According to Forrester data, 51 percent of US adult users of a streaming service remain subscribers because they don’t want to miss out on exclusive content. “A constant stream of new content is critical to retaining subscribers,” concludes Proulx.

Sophie Lund-Yates, senior equities analyst at Hargreaves Lansdown, also believes Disney’s streaming offering can continue to grow, unlike its competitor Netflix. Disney’s “classics that slumber on the digital shelves are timeless and, above all, cash cows that can be retrieved again and again,” she explains.

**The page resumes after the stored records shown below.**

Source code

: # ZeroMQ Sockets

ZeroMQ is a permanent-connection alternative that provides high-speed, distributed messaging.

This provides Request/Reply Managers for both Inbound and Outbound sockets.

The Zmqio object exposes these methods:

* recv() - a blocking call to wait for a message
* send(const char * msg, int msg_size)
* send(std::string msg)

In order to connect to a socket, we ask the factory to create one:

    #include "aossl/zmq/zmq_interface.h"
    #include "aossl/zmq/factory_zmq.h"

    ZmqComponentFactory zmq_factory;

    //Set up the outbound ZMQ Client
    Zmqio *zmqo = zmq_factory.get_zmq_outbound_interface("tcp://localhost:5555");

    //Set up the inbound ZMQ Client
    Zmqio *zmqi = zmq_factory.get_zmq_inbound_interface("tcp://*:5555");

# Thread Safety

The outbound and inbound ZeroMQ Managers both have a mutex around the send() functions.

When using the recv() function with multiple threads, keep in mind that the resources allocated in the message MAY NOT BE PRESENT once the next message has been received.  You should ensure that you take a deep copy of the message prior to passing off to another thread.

Less-expensive subscription plans that include advertising, like the ones Disney plans to introduce this year, could help retain subscribers even in a recession when consumers’ household incomes come under pressure, Lund-Yates said. In addition, Disney has made “phenomenal progress” in the area of ​​theme parks, despite the slump in international visitor numbers in the wake of the corona pandemic – and with admission prices of up to $ 1,200 for multi-day experiences.

Disney’s total revenue rose 23 percent to $19.25 billion in the quarter just ended. The clear plus was also due to the amusement parks, which cashed in. Profits, on the other hand, almost halved to $470 million, which was partly due to tax increases.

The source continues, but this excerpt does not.